I use SheetJS (xlsx) to load Excel files in JavaScript (TypeScript).
The usage is a bit peculiar and I forget how to use it easily, so this is a memo for my own use.
manual
install
npm install xlsx
File read
import * as xlsx from 'xlsx'; const book = xlsx.readFile('test.xlsx');
sheet
Sheets are retrieved by specifying the sheet name.
const sheet = book.Sheets['<sheet_name>'];
The sheet list is book.SheetNames
, so to specify a sheet by its index, do the following
const sheet = book.Sheets[book.SheetNames[0]];
The check to show/hide sheets is complicated.
Sheet objects do not have show/hide information.
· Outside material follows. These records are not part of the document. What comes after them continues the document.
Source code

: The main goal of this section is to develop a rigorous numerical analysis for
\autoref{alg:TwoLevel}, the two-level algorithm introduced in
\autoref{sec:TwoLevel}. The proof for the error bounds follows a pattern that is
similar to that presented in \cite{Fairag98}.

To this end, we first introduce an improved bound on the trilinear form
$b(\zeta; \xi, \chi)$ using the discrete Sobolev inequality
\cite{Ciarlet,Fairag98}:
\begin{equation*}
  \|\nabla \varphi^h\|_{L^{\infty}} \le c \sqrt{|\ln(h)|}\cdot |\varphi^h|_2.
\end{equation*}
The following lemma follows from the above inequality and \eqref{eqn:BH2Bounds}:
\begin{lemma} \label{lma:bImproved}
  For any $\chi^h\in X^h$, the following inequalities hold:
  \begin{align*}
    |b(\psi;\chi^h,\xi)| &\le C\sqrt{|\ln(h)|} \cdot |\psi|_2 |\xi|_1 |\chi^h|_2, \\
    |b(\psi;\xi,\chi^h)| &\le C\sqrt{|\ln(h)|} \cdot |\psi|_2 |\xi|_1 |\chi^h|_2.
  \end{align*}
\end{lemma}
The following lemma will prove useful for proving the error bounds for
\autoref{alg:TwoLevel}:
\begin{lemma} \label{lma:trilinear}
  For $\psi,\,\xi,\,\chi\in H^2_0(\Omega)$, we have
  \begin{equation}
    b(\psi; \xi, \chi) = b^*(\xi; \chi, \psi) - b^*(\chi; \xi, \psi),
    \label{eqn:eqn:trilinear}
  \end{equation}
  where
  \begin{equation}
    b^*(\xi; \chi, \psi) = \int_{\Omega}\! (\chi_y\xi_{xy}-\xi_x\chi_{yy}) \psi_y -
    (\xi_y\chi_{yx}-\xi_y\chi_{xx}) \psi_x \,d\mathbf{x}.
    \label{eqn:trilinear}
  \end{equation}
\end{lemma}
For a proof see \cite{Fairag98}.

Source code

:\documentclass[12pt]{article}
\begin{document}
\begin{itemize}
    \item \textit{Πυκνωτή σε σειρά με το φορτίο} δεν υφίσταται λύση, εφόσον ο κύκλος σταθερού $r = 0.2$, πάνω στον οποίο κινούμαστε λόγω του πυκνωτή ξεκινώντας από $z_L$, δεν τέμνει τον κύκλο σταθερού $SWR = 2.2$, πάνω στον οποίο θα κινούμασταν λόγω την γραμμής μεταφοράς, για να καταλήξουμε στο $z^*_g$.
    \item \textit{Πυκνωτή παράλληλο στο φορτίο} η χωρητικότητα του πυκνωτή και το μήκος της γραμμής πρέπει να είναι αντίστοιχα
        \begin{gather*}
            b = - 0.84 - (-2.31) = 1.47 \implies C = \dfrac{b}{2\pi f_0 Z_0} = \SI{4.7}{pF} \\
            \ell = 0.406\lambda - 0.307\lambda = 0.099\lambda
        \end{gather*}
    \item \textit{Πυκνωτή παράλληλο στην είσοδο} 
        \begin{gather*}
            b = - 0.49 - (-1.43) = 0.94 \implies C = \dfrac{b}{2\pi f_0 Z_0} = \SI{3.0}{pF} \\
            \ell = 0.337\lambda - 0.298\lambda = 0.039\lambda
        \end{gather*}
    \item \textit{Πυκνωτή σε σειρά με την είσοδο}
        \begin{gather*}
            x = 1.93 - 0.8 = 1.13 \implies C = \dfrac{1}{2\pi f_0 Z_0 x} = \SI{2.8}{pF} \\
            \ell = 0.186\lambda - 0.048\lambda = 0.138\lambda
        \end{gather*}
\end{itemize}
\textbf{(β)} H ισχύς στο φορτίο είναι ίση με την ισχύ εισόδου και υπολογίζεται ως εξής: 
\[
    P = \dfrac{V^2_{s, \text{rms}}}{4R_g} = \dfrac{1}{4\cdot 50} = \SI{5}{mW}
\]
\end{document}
There is an array called "book.Workbook.Sheets
" that contains the names and display states of the sheets that the workbook has, and we need to look at that array to find out.
Objects in the array have a "name" property for the sheet name and a "Hidden" property for the display status, with a "Hidden" value of "0" indicating display and "Hidden" indicating non-display.
For example, to check whether to show or hide by sheet name, the following is used.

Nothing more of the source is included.